:: Source records ::
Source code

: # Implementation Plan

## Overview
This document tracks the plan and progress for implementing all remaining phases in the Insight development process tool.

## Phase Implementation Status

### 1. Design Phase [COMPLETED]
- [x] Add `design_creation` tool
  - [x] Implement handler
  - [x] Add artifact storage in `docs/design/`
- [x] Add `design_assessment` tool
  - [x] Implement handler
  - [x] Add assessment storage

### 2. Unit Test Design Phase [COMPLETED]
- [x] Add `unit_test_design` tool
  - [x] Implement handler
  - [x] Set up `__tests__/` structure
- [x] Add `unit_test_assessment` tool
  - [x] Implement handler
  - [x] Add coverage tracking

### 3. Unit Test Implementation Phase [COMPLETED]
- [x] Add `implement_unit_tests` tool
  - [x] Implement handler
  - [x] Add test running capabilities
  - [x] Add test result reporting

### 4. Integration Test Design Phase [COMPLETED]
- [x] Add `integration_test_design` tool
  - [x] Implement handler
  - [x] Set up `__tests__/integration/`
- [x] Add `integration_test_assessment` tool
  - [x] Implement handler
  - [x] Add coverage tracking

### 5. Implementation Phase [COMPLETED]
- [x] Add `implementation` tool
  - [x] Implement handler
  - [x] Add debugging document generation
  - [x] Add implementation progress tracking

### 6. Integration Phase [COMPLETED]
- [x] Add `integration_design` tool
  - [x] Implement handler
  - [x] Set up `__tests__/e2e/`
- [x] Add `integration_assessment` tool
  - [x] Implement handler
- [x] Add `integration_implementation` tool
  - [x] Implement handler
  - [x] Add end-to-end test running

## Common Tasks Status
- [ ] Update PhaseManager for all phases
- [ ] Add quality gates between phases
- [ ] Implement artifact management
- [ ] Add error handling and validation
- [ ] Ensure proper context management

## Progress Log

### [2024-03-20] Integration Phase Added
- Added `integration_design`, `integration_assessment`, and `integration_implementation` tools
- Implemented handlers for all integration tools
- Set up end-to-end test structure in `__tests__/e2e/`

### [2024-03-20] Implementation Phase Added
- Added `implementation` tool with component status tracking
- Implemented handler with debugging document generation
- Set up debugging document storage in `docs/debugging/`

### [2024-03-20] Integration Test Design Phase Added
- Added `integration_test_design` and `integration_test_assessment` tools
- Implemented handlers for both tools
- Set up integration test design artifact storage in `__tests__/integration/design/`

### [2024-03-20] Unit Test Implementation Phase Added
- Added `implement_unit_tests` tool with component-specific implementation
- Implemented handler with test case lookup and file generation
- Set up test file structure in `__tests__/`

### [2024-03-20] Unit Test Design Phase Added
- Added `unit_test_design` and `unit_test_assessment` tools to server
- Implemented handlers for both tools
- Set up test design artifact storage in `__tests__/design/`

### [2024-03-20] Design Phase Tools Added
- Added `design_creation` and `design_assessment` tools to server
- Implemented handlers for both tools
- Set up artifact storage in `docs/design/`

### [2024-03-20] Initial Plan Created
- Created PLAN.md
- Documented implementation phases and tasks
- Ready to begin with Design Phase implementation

:: Activity ::
Retype the material above in full, exactly.

:: Task response ::
Source code

: # Implementation Plan

## Overview
This document tracks the plan and progress for implementing all remaining phases in the Insight development process tool.

## Phase Implementation Status

### 1. Design Phase [COMPLETED]
- [x] Add `design_creation` tool
  - [x] Implement handler
  - [x] Add artifact storage in `docs/design/`
- [x] Add `design_assessment` tool
  - [x] Implement handler
  - [x] Add assessment storage

### 2. Unit Test Design Phase [COMPLETED]
- [x] Add `unit_test_design` tool
  - [x] Implement handler
  - [x] Set up `__tests__/` structure
- [x] Add `unit_test_assessment` tool
  - [x] Implement handler
  - [x] Add coverage tracking

### 3. Unit Test Implementation Phase [COMPLETED]
- [x] Add `implement_unit_tests` tool
  - [x] Implement handler
  - [x] Add test running capabilities
  - [x] Add test result reporting

### 4. Integration Test Design Phase [COMPLETED]
- [x] Add `integration_test_design` tool
  - [x] Implement handler
  - [x] Set up `__tests__/integration/`
- [x] Add `integration_test_assessment` tool
  - [x] Implement handler
  - [x] Add coverage tracking

### 5. Implementation Phase [COMPLETED]
- [x] Add `implementation` tool
  - [x] Implement handler
  - [x] Add debugging document generation
  - [x] Add implementation progress tracking

### 6. Integration Phase [COMPLETED]
- [x] Add `integration_design` tool
  - [x] Implement handler
  - [x] Set up `__tests__/e2e/`
- [x] Add `integration_assessment` tool
  - [x] Implement handler
- [x] Add `integration_implementation` tool
  - [x] Implement handler
  - [x] Add end-to-end test running

## Common Tasks Status
- [ ] Update PhaseManager for all phases
- [ ] Add quality gates between phases
- [ ] Implement artifact management
- [ ] Add error handling and validation
- [ ] Ensure proper context management

## Progress Log

### [2024-03-20] Integration Phase Added
- Added `integration_design`, `integration_assessment`, and `integration_implementation` tools
- Implemented handlers for all integration tools
- Set up end-to-end test structure in `__tests__/e2e/`

### [2024-03-20] Implementation Phase Added
- Added `implementation` tool with component status tracking
- Implemented handler with debugging document generation
- Set up debugging document storage in `docs/debugging/`

### [2024-03-20] Integration Test Design Phase Added
- Added `integration_test_design` and `integration_test_assessment` tools
- Implemented handlers for both tools
- Set up integration test design artifact storage in `__tests__/integration/design/`

### [2024-03-20] Unit Test Implementation Phase Added
- Added `implement_unit_tests` tool with component-specific implementation
- Implemented handler with test case lookup and file generation
- Set up test file structure in `__tests__/`

### [2024-03-20] Unit Test Design Phase Added
- Added `unit_test_design` and `unit_test_assessment` tools to server
- Implemented handlers for both tools
- Set up test design artifact storage in `__tests__/design/`

### [2024-03-20] Design Phase Tools Added
- Added `design_creation` and `design_assessment` tools to server
- Implemented handlers for both tools
- Set up artifact storage in `docs/design/`

### [2024-03-20] Initial Plan Created
- Created PLAN.md
- Documented implementation phases and tasks
- Ready to begin with Design Phase implementation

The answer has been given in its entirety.